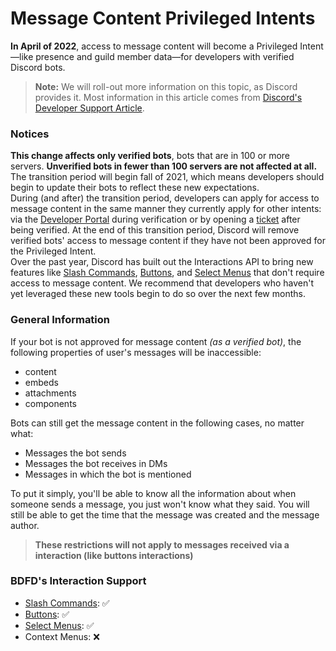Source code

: # Message Content Privileged Intents
**In April of 2022**, access to message content will become a Privileged Intent—like presence and guild member data—for developers with verified Discord bots.
> **Note:** We will roll-out more information on this topic, as Discord provides it. Most information in this article comes from [Discord's Developer Support Article](https://support-dev.discord.com/hc/en-us/articles/4404772028055).

### Notices
**This change affects only verified bots**, bots that are in 100 or more servers. **Unverified bots in fewer than 100 servers are not affected at all.**\
The transition period will begin fall of 2021, which means developers should begin to update their bots to reflect these new expectations.\
During (and after) the transition period, developers can apply for access to message content in the same manner they currently apply for other intents: via the [Developer Portal](https://discord.com/developers/docs/intro) during verification or by opening a [ticket](https://dis.gd/contact) after being verified.
At the end of this transition period, Discord will remove verified bots' access to message content if they have not been approved for the Privileged Intent.\
Over the past year, Discord has built out the Interactions API to bring new features like [Slash Commands](./guides/slashCommands.md), [Buttons](./guides/buttons.md), and [Select Menus](./guides/selectmenu.md) that don't require access to message content. We recommend that developers who haven't yet leveraged these new tools begin to do so over the next few months.

### General Information
If your bot is not approved for message content *(as a verified bot)*, the following properties of user's messages will be inaccessible:
- content
- embeds
- attachments
- components

Bots can still get the message content in the following cases, no matter what:
- Messages the bot sends
- Messages the bot receives in DMs
- Messages in which the bot is mentioned

To put it simply, you'll be able to know all the information about when someone sends a message, you just won't know what they said. You will still be able to get the time that the message was created and the message author.

> **These restrictions will not apply to messages received via a interaction (like buttons interactions)**

### BDFD's Interaction Support
- [Slash Commands](./guides/slashCommands.md): ✅
- [Buttons](./guides/buttons.md): ✅
- [Select Menus](./guides/selectmenu.md): ✅
- Context Menus: ❌
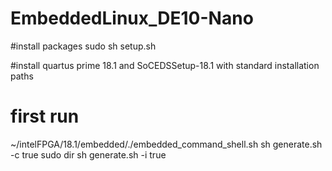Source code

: # EmbeddedLinux_DE10-Nano

#install packages
sudo sh setup.sh

#install quartus prime 18.1 and SoCEDSSetup-18.1 with standard installation paths

# first run
~/intelFPGA/18.1/embedded/./embedded_command_shell.sh
sh generate.sh -c true
sudo dir
sh generate.sh -i true
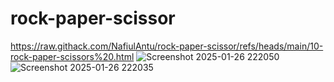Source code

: # rock-paper-scissor
https://raw.githack.com/NafiulAntu/rock-paper-scissor/refs/heads/main/10-rock-paper-scissors%20.html
![Screenshot 2025-01-26 222050](https://github.com/user-attachments/assets/9346015c-05aa-4740-98f4-6cd0f51b452b)
![Screenshot 2025-01-26 222035](https://github.com/user-attachments/assets/2e93ef50-0628-480d-8479-bf2493240994)
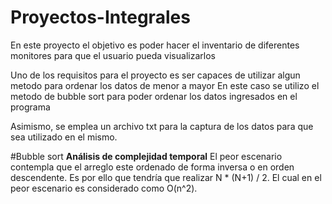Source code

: # Proyectos-Integrales
En este proyecto el objetivo es poder hacer el inventario de diferentes monitores para que el usuario pueda visualizarlos

Uno de los requisitos para el proyecto es ser capaces de utilizar algun metodo para ordenar los datos de menor a mayor
En este caso se utilizo el metodo de bubble sort para poder ordenar los datos ingresados en el programa

Asimismo, se emplea un archivo txt para la captura de los datos para que sea utilizado en el mismo.

#Bubble sort
**Análisis de complejidad temporal**
El peor escenario contempla que el arreglo este ordenado de forma inversa o en orden descendente. Es por ello que tendría que realizar N * (N+1) / 2. El cual en el peor escenario es considerado como O(n^2). 
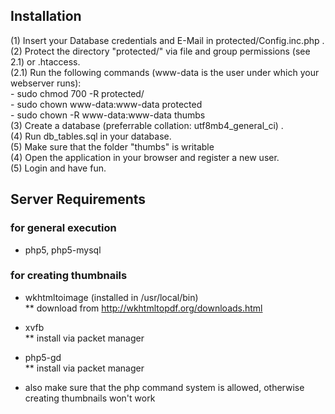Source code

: ## Installation

(1) Insert your Database credentials and E-Mail in protected/Config.inc.php .  
(2) Protect the directory "protected/" via file and group permissions (see 2.1) or .htaccess.  
	(2.1) Run the following commands (www-data is the user under which your webserver runs):  
		- sudo chmod 700 -R protected/  
		- sudo chown www-data:www-data protected  
		- sudo chown -R www-data:www-data thumbs  
(3) Create a database (preferrable collation: utf8mb4_general_ci) .  
(4) Run db_tables.sql in your database.  
(5) Make sure that the folder "thumbs" is writable  
(4) Open the application in your browser and register a new user.  
(5) Login and have fun.

## Server Requirements

### for general execution
* php5, php5-mysql  

### for creating thumbnails

* wkhtmltoimage (installed in /usr/local/bin)  
	** download from http://wkhtmltopdf.org/downloads.html  
* xvfb  
	** install via packet manager  
* php5-gd  
	** install via packet manager  

* also make sure that the php command system is allowed, otherwise creating thumbnails won't work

——

> WORK TO BE COMPLETED
Print the whole listing exactly, please, and keep any images out of it.

> TASK ANSWER
Source code

: # Message Content Privileged Intents
**In April of 2022**, access to message content will become a Privileged Intent—like presence and guild member data—for developers with verified Discord bots.
> **Note:** We will roll-out more information on this topic, as Discord provides it. Most information in this article comes from [Discord's Developer Support Article](https://support-dev.discord.com/hc/en-us/articles/4404772028055).

### Notices
**This change affects only verified bots**, bots that are in 100 or more servers. **Unverified bots in fewer than 100 servers are not affected at all.**\
The transition period will begin fall of 2021, which means developers should begin to update their bots to reflect these new expectations.\
During (and after) the transition period, developers can apply for access to message content in the same manner they currently apply for other intents: via the [Developer Portal](https://discord.com/developers/docs/intro) during verification or by opening a [ticket](https://dis.gd/contact) after being verified.
At the end of this transition period, Discord will remove verified bots' access to message content if they have not been approved for the Privileged Intent.\
Over the past year, Discord has built out the Interactions API to bring new features like [Slash Commands](./guides/slashCommands.md), [Buttons](./guides/buttons.md), and [Select Menus](./guides/selectmenu.md) that don't require access to message content. We recommend that developers who haven't yet leveraged these new tools begin to do so over the next few months.

### General Information
If your bot is not approved for message content *(as a verified bot)*, the following properties of user's messages will be inaccessible:
- content
- embeds
- attachments
- components

Bots can still get the message content in the following cases, no matter what:
- Messages the bot sends
- Messages the bot receives in DMs
- Messages in which the bot is mentioned

To put it simply, you'll be able to know all the information about when someone sends a message, you just won't know what they said. You will still be able to get the time that the message was created and the message author.

> **These restrictions will not apply to messages received via a interaction (like buttons interactions)**

### BDFD's Interaction Support
- [Slash Commands](./guides/slashCommands.md): ✅
- [Buttons](./guides/buttons.md): ✅
- [Select Menus](./guides/selectmenu.md): ✅
- Context Menus: ❌
Source code

: # EmbeddedLinux_DE10-Nano

#install packages
sudo sh setup.sh

#install quartus prime 18.1 and SoCEDSSetup-18.1 with standard installation paths

# first run
~/intelFPGA/18.1/embedded/./embedded_command_shell.sh
sh generate.sh -c true
sudo dir
sh generate.sh -i true
Source code

: # rock-paper-scissor
https://raw.githack.com/NafiulAntu/rock-paper-scissor/refs/heads/main/10-rock-paper-scissors%20.html
![Screenshot 2025-01-26 222050](https://github.com/user-attachments/assets/9346015c-05aa-4740-98f4-6cd0f51b452b)
![Screenshot 2025-01-26 222035](https://github.com/user-attachments/assets/2e93ef50-0628-480d-8479-bf2493240994)
Source code

: # Proyectos-Integrales
En este proyecto el objetivo es poder hacer el inventario de diferentes monitores para que el usuario pueda visualizarlos

Uno de los requisitos para el proyecto es ser capaces de utilizar algun metodo para ordenar los datos de menor a mayor
En este caso se utilizo el metodo de bubble sort para poder ordenar los datos ingresados en el programa

Asimismo, se emplea un archivo txt para la captura de los datos para que sea utilizado en el mismo.

#Bubble sort
**Análisis de complejidad temporal**
El peor escenario contempla que el arreglo este ordenado de forma inversa o en orden descendente. Es por ello que tendría que realizar N * (N+1) / 2. El cual en el peor escenario es considerado como O(n^2). 
Source code

: ## Installation

(1) Insert your Database credentials and E-Mail in protected/Config.inc.php .  
(2) Protect the directory "protected/" via file and group permissions (see 2.1) or .htaccess.  
	(2.1) Run the following commands (www-data is the user under which your webserver runs):  
		- sudo chmod 700 -R protected/  
		- sudo chown www-data:www-data protected  
		- sudo chown -R www-data:www-data thumbs  
(3) Create a database (preferrable collation: utf8mb4_general_ci) .  
(4) Run db_tables.sql in your database.  
(5) Make sure that the folder "thumbs" is writable  
(4) Open the application in your browser and register a new user.  
(5) Login and have fun.

## Server Requirements

### for general execution
* php5, php5-mysql  

### for creating thumbnails

* wkhtmltoimage (installed in /usr/local/bin)  
	** download from http://wkhtmltopdf.org/downloads.html  
* xvfb  
	** install via packet manager  
* php5-gd  
	** install via packet manager  

* also make sure that the php command system is allowed, otherwise creating thumbnails won't work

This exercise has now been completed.